The purpose of the flight was to complete a tail-wheel endorsement for the pilot. After about an hour of total flight time, while attempting to take off for the fourth full-length runway departure, the flight instructor realized the engine was not producing enough power for a successful takeoff, so he took control of the airplane and began applying maximum braking.
However, the airplane departed the runway end, collided with a ditch, and then nosed over.
During a post-accident examination of the airplane, no anomalies were found that would have precluded normal operation.
Atmospheric conditions in the Columbia, Illinois, area were conducive to the formation of serious icing at cruise power.
The flight instructor reported that he believed that carburetor icing led to the loss of engine power. He added that carburetor heat was applied before each landing but that it was turned off when they taxied for departure. Therefore, it is likely that carburetor ice accumulated during the taxi and that the carburetor heat was not on long enough to melt the ice before takeoff, which resulted in the partial loss of engine power.

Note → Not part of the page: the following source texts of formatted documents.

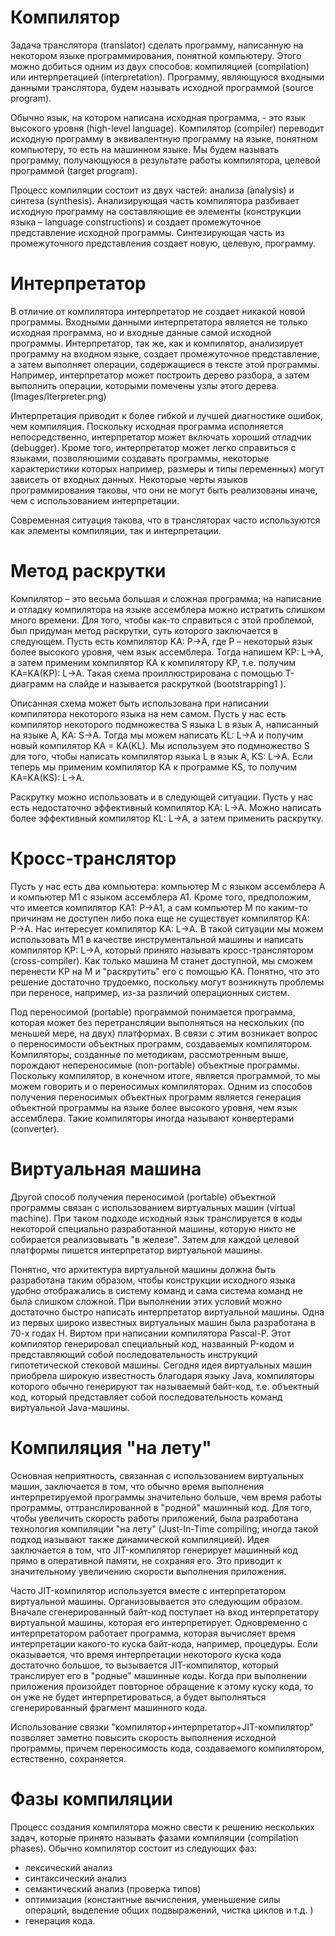 # Компилятор
Задача транслятора (translator) сделать программу, написанную на некотором языке программирования, понятной компьютеру. Этого можно добиться одним из двух способов: компиляцией (compilation) или интерпретацией (interpretation). Программу, являющуюся входными данными транслятора, будем называть исходной программой (source program). 

Обычно язык, на котором написана исходная программа, - это язык высокого уровня (high-level language).
Компилятор (compiler) переводит исходную программу в эквивалентную программу на языке, понятном компьютеру, то есть на машинном языке. Мы будем называть программу, получающуюся в результате работы компилятора, целевой программой (target program). 

Процесс компиляции состоит из двух частей: анализа (analysis) и синтеза (synthesis).
Анализирующая часть компилятора разбивает исходную программу на составляющие ее элементы (конструкции языка – language constructions) и создает промежуточное представление исходной программы. Синтезирующая часть из промежуточного представления создает новую, целевую, программу. 


# Интерпретатор
В отличие от компилятора интерпретатор не создает никакой новой программы.
Входными данными интерпретатора является не только исходная программа, но и входные данные самой исходной программы.
Интерпретатор, так же, как и компилятор, анализирует программу на входном языке, cоздает промежуточное представление, а затем выполняет операции, содержащиеся в тексте этой программы. Например, интерпретатор может построить дерево разбора, а затем выполнить операции, которыми помечены узлы этого дерева. 
(Images/Iterpreter.png)

Интерпретация приводит к более гибкой и лучшей диагностике ошибок, чем компиляция. Поскольку исходная программа исполняется непосредственно, интерпретатор может включать хороший отладчик (debugger). Кроме того, интерпретатор может легко справиться с языками, позволяюшими создавать программы, некоторые характеристики которых например, размеры и типы переменных) могут зависеть от входных данных. Некоторые черты языков программирования таковы, что они не могут быть реализованы иначе, чем с использованием интерпретации.

Современная ситуация такова, что в трансляторах часто используются как элементы компиляции, так и интерпретации. 

# Метод раскрутки
Компилятор – это весьма большая и сложная программа; на написание и отладку компилятора на языке ассемблера можно истратить слишком много времени. Для того, чтобы как-то справиться с этой проблемой, был придуман метод раскрутки, суть которого заключается в следующем.
Пусть есть компилятор KA: P→A, где P – некоторый язык более высокого уровня, чем язык ассемблера. Тогда напишем KP: L→A, а затем применим компилятор KA к компилятору KP, т.е. получим KA=KA(KP): L→A. Такая схема проиллюстрирована с помощью Т-диаграмм на слайде и называется раскруткой (bootstrapping1 ).

Описанная схема может быть использована при написании компилятора некоторого языка на нем самом. Пусть у нас есть компилятор некоторого подмножества S языка L в
язык A, написанный на языке A, KA: S→A. Тогда мы можем написать KL: L→A и получим новый компилятор KA = KA(KL). Мы используем это подмножество S для того, чтобы написать компилятор языка L в язык A, KS: L→A. Если теперь мы применим компилятор KA к программе KS, то получим KA=KA(KS): L→A.

Раскрутку можно использовать и в следующей ситуации. Пусть у нас есть недостаточно эффективный компилятор KA: L→A. Можно написать более эффективный компилятор KL: L→A, а затем применить раскрутку.

# Кросс-транслятор
Пусть у нас есть два компьютера: компьютер M с языком ассемблера A и компьютер M1 с языком ассемблера A1. Кроме того, предположим, что имеется компилятор KA1: P→A1, а сам компьютер M по каким-то причинам не доступен либо пока еще не существует компилятор KA: P→A. Нас интересует компилятор KA: L→A. В такой ситуации мы можем использовать M1 в качестве инструментальной машины и написать компилятор KP: L→A, который принято называть кросс-транслятором (cross-compiler). Как только машина M станет доступной, мы сможем перенести KP на M и "раскрутить" его с помощью KA. Понятно, что это решение достаточно трудоемко, поскольку могут возникнуть проблемы при переносе, например, из-за различий операционных систем.

Под переносимой (portable) программой понимается программа, которая может без перетрансляции выполняться на нескольких (по меньшей мере, на двух) платформах. В связи с этим возникает вопрос о переносимости объектных программ, создаваемых компилятором. Компиляторы, созданные по методикам, рассмотренным выше, порождают непереносимые (non-portable) объектные программы. Поскольку компилятор, в конечном итоге, является программой, то мы можем говорить и о переносимых компиляторах. Одним из способов получения переносимых объектных программ является генерация объектной программы на языке более высокого уровня, чем язык ассемблера. Такие компиляторы иногда называют конвертерами (converter). 

# Виртуальная машина
Другой способ получения переносимой (portable) объектной программы связан с использованием виртуальных машин (virtual machine). При таком подходе исходный язык транслируется в коды некоторой специально разработанной машины, которую никто не собирается реализовывать "в железе". Затем для каждой целевой платформы пишется интерпретатор виртуальной машины.

Понятно, что архитектура виртуальной машины должна быть разработана таким образом, чтобы конструкции исходного языка удобно отображались в систему команд и сама система команд не была слишком сложной. При выполнении этих условий можно достаточно быстро написать интерпретатор виртуальной машины. Одна из первых широко известных виртуальных машин была разработана в 70-х годах Н. Виртом при написании компилятора Pascal-P. Этот компилятор генерировал специальный код, названный P-кодом и представляющий собой последовательность инструкций гипотетической стековой машины. Сегодня идея виртуальных машин приобрела широкую известность благодаря языку Java, компиляторы которого обычно генерируют так называемый байт-код, т.е. объектный код, который представляет собой последовательность команд виртуальной Java-машины. 

# Компиляция "на лету"
Основная неприятность, связанная с использованием виртуальных машин, заключается в том, что обычно время выполнения интерпретируемой программы значительно больше, чем время работы программы, оттранслированной в "родной" машинный код. Для того, чтобы увеличить скорость работы приложений, была разработана технология компиляции "на лету" (Just-In-Time compiling; иногда такой подход называют также динамической компиляцией). Идея заключается в том, что JIT-компилятор генерирует машинный код прямо в оперативной памяти, не сохраняя его. Это приводит к значительному увеличению скорости выполнения приложения.

Часто JIT-компилятор используется вместе с интерпретатором виртуальной машины.
Организовывается это следующим образом. Вначале сгенерированный байт-код поступает на вход интерпретатору виртуальной машины, которая его интерпретирует.
Одновременно с интерпретатором работает программа, которая вычисляет время интерпретации какого-то куска байт-кода, например, процедуры. Если оказывается, что время интерпретации некоторого куска кода достаточно большое, то вызывается JIT-компилятор, который транслирует его в "родные" машинные коды. Когда при выполнении приложения произойдет повторное обращение к этому куску кода, то он уже не будет интерпретироваться, а будет выполняться сгенерированный фрагмент
машинного кода.

Использование связки "компилятор+интерпретатор+JIT-компилятор" позволяет заметно повысить скорость выполнения исходной программы, причем переносимость кода, создаваемого компилятором, естественно, сохраняется. 

# Фазы компиляции
Процесс создания компилятора можно свести к решению нескольких задач, которые
принято называть фазами компиляции (compilation phases). Обычно компилятор состоит
из следующих фаз:
* лексический анализ
* синтаксический анализ
* семантический анализ (проверка типов)
* оптимизация (константные вычисления, уменьшение силы операций, выделение общих подвыражений, чистка циклов и т.д. )
* генерация кода.  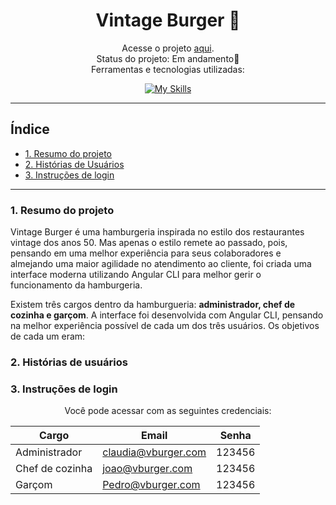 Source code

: <div align="center">

# Vintage Burger 🍔
</div>

<div align="center">

   Acesse o projeto  [aqui](inserir-deploy).
  <br>
  Status do projeto: Em andamento🚧 <br>
  Ferramentas e tecnologias utilizadas: <br>

  [![My Skills](https://skillicons.dev/icons?i=angular,typescript,html,css,figma,vscode,git,github,&theme=light)](https://skillicons.dev)
  <br>
  </div> 

  ---

  

## Índice
- [1. Resumo do projeto](#1-resumo-do-projeto)
- [2. Histórias de Usuários](#1-resumo-do-projeto)
- [3. Instruções de login](#1-resumo-do-projeto)

---
### 1. Resumo do projeto

Vintage Burger é uma hamburgeria inspirada no estilo dos restaurantes vintage dos anos 50. Mas apenas o estilo remete ao passado, pois, pensando em uma melhor experiência para seus colaboradores e almejando uma maior agilidade no atendimento ao cliente, foi criada uma interface moderna utilizando Angular CLI para melhor gerir o funcionamento da hamburgeria.

Existem três cargos dentro da hamburgueria: **administrador, chef de cozinha e garçom**. A interface foi desenvolvida com Angular CLI, pensando na melhor experiência possível de cada um dos três usuários. Os objetivos de cada um eram:

### 2. Histórias de usuários
### 3. Instruções de login


<div align="center">
  Você pode acessar com as seguintes credenciais: <br>
  
| Cargo           | Email                  | Senha  |
|-----------------|------------------------|--------|
| Administrador   | claudia@vburger.com    | 123456 |
| Chef de cozinha | joao@vburger.com       | 123456 |
| Garçom          | Pedro@vburger.com      | 123456 |
</div>


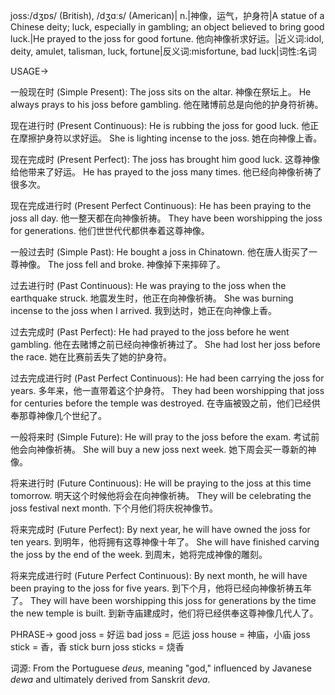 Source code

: joss:/dʒɒs/ (British), /dʒɑːs/ (American)| n.|神像，运气，护身符|A statue of a Chinese deity; luck, especially in gambling; an object believed to bring good luck.|He prayed to the joss for good fortune. 他向神像祈求好运。|近义词:idol, deity, amulet, talisman, luck, fortune|反义词:misfortune, bad luck|词性:名词

USAGE->

一般现在时 (Simple Present):
The joss sits on the altar. 神像在祭坛上。
He always prays to his joss before gambling. 他在赌博前总是向他的护身符祈祷。

现在进行时 (Present Continuous):
He is rubbing the joss for good luck. 他正在摩擦护身符以求好运。
She is lighting incense to the joss. 她在向神像上香。

现在完成时 (Present Perfect):
The joss has brought him good luck. 这尊神像给他带来了好运。
He has prayed to the joss many times. 他已经向神像祈祷了很多次。

现在完成进行时 (Present Perfect Continuous):
He has been praying to the joss all day. 他一整天都在向神像祈祷。
They have been worshipping the joss for generations. 他们世世代代都供奉着这尊神像。

一般过去时 (Simple Past):
He bought a joss in Chinatown. 他在唐人街买了一尊神像。
The joss fell and broke. 神像掉下来摔碎了。

过去进行时 (Past Continuous):
He was praying to the joss when the earthquake struck. 地震发生时，他正在向神像祈祷。
She was burning incense to the joss when I arrived. 我到达时，她正在向神像上香。

过去完成时 (Past Perfect):
He had prayed to the joss before he went gambling. 他在去赌博之前已经向神像祈祷过了。
She had lost her joss before the race. 她在比赛前丢失了她的护身符。

过去完成进行时 (Past Perfect Continuous):
He had been carrying the joss for years. 多年来，他一直带着这个护身符。
They had been worshipping that joss for centuries before the temple was destroyed. 在寺庙被毁之前，他们已经供奉那尊神像几个世纪了。

一般将来时 (Simple Future):
He will pray to the joss before the exam. 考试前他会向神像祈祷。
She will buy a new joss next week. 她下周会买一尊新的神像。

将来进行时 (Future Continuous):
He will be praying to the joss at this time tomorrow. 明天这个时候他将会在向神像祈祷。
They will be celebrating the joss festival next month. 下个月他们将庆祝神像节。

将来完成时 (Future Perfect):
By next year, he will have owned the joss for ten years. 到明年，他将拥有这尊神像十年了。
She will have finished carving the joss by the end of the week. 到周末，她将完成神像的雕刻。

将来完成进行时 (Future Perfect Continuous):
By next month, he will have been praying to the joss for five years. 到下个月，他将已经向神像祈祷五年了。
They will have been worshipping this joss for generations by the time the new temple is built. 到新寺庙建成时，他们将已经供奉这尊神像几代人了。



PHRASE->
good joss = 好运
bad joss = 厄运
joss house = 神庙，小庙
joss stick = 香，香 stick
burn joss sticks = 烧香


词源: From the Portuguese *deus*, meaning "god," influenced by Javanese *dewa* and ultimately derived from Sanskrit *deva*.
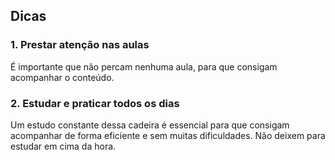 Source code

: ## Dicas

### 1. Prestar atenção nas aulas

É importante que não percam nenhuma aula, para que consigam acompanhar o conteúdo.

### 2. Estudar e praticar todos os dias

Um estudo constante dessa cadeira é essencial para que consigam acompanhar de forma eficiente e sem muitas dificuldades. Não deixem para estudar em cima da hora. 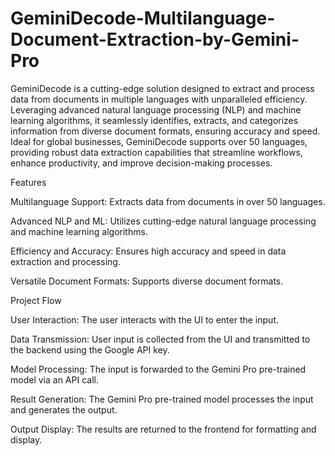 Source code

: # GeminiDecode-Multilanguage-Document-Extraction-by-Gemini-Pro
GeminiDecode is a cutting-edge solution designed to extract and process data from documents in multiple languages with unparalleled efficiency. Leveraging advanced natural language processing (NLP) and machine learning algorithms, it seamlessly identifies, extracts, and categorizes information from diverse document formats, ensuring accuracy and speed. Ideal for global businesses, GeminiDecode supports over 50 languages, providing robust data extraction capabilities that streamline workflows, enhance productivity, and improve decision-making processes.

Features

Multilanguage Support: Extracts data from documents in over 50 languages.

Advanced NLP and ML: Utilizes cutting-edge natural language processing and machine learning algorithms.

Efficiency and Accuracy: Ensures high accuracy and speed in data extraction and processing.

Versatile Document Formats: Supports diverse document formats.

Project Flow

User Interaction: The user interacts with the UI to enter the input.

Data Transmission: User input is collected from the UI and transmitted to the backend using the Google API key.

Model Processing: The input is forwarded to the Gemini Pro pre-trained model via an API call.

Result Generation: The Gemini Pro pre-trained model processes the input and generates the output.

Output Display: The results are returned to the frontend for formatting and display.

Probable cause: The partial loss of engine power due to carburetor icing.
NTSB Identification: CEN17LA145
This March 2017 accident report is provided by the National Transportation Safety Board. Published as an educational tool, it is intended to help pilots learn from the misfortunes of others.
In part the CFI damaged the aircraft due to his failure to assure that ice was not present during the T.O. roll
I flew my Champ during humid weather in OH much like Ill. l found that every T.O. to be assured was to clear the carb ice formation. Sometimes just upon the roll out and sometimes after liftoff. Those mighty Cont. 65, 75 and 85 hp engines don’t put out much power to begin with let alone with venturi ice forming.
Nice thing though you don’t have density altitude in either location unless it is a hot humid summer day.
Warren Webb Jr says
Unfortunate incident. It isn’t discussed as often, but besides verifying oil pressure, verifying appropriate rpm for the density altitude and progress of airspeed to reach rotation speed at the expected rotation point on the runway can help identify a takeoff problem.
The CFI saved their lives…but failed to deal with the icing in the first place.